One must surely realize that adding a current source does not make much of a circuit given the infinite source resistance providing isolation. However, a voltage source has zero source resistance - there is no isolation at all. A voltage source is not part of the device. It is external to the device, and its addition makes ...what? And who says the device has the same characteristics as the circuit to which it is embedded? My claim is that good transistor circuit design makes the value of Vbe not relevant.
It is also true that at the same temperature, the base current, Vbe, and collector current of a BJT will be the same as it would be if the transistor were isolated from the circuit and run only on current sources providing the same current as provided by the voltage sources. How could it be any different? The relationship between base current and collector current will still be the same. The current being forced to flow in the junction generates the same voltage as before, and that cannot be explained as a voltage divider since voltage division in general does not work when a resistance is infinite. Also, the most recognizable and useful (since it provides the basis for constructing the load line) is the static characteristic where the base is driven by a stepped current source that clearly shows the relationship between between base current and collector current. You might say this really only shows the operation of the measurement circuit; however, it may also reflect the manufacturers' desire that the device will actually be used in a real circuit.
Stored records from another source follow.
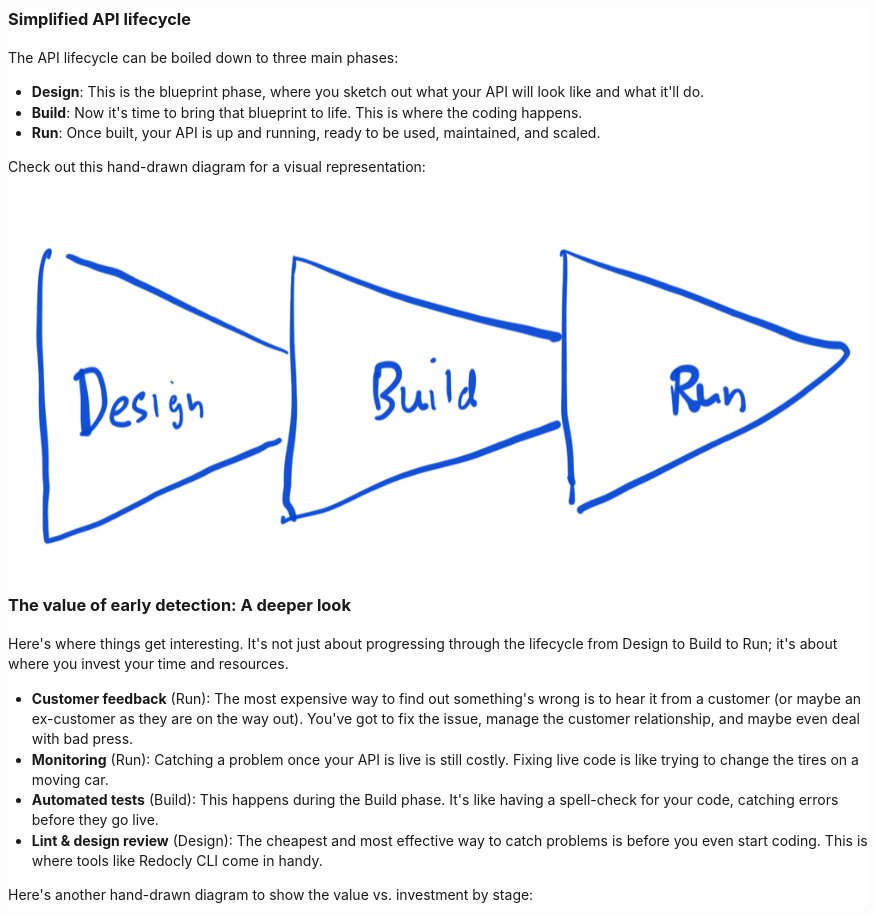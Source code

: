 
### Simplified API lifecycle

The API lifecycle can be boiled down to three main phases:

* **Design**: This is the blueprint phase, where you sketch out what your API will look like and what it'll do.
* **Build**: Now it's time to bring that blueprint to life. This is where the coding happens.
* **Run**: Once built, your API is up and running, ready to be used, maintained, and scaled.

Check out this hand-drawn diagram for a visual representation:

![Design Build Run arrows](./images/design-build-run-arrows.png)

### The value of early detection: A deeper look

Here's where things get interesting.
It's not just about progressing through the lifecycle from Design to Build to Run;
it's about where you invest your time and resources.

* **Customer feedback** (Run): The most expensive way to find out something's wrong is to hear it from a customer (or maybe an ex-customer as they are on the way out). You've got to fix the issue, manage the customer relationship, and maybe even deal with bad press.
* **Monitoring** (Run): Catching a problem once your API is live is still costly. Fixing live code is like trying to change the tires on a moving car.
* **Automated tests** (Build): This happens during the Build phase. It's like having a spell-check for your code, catching errors before they go live.
* **Lint & design review** (Design): The cheapest and most effective way to catch problems is before you even start coding. This is where tools like Redocly CLI come in handy.


Here's another hand-drawn diagram to show the value vs. investment by stage:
The terminal characteristics of a device are sufficient information to make the device useful in circuit design. For large-signal analysis the only useful model is the transistor as a current amplifier. If as you say above, the addition of a current source to control the base current makes a current amplifying circuit, then that is fine because large signal circuits drive the base with a current anyway. For small-signal high-frequency analysis the most useful model is the transistor as a transconductance amplifier because the math just works out to be simpler that way.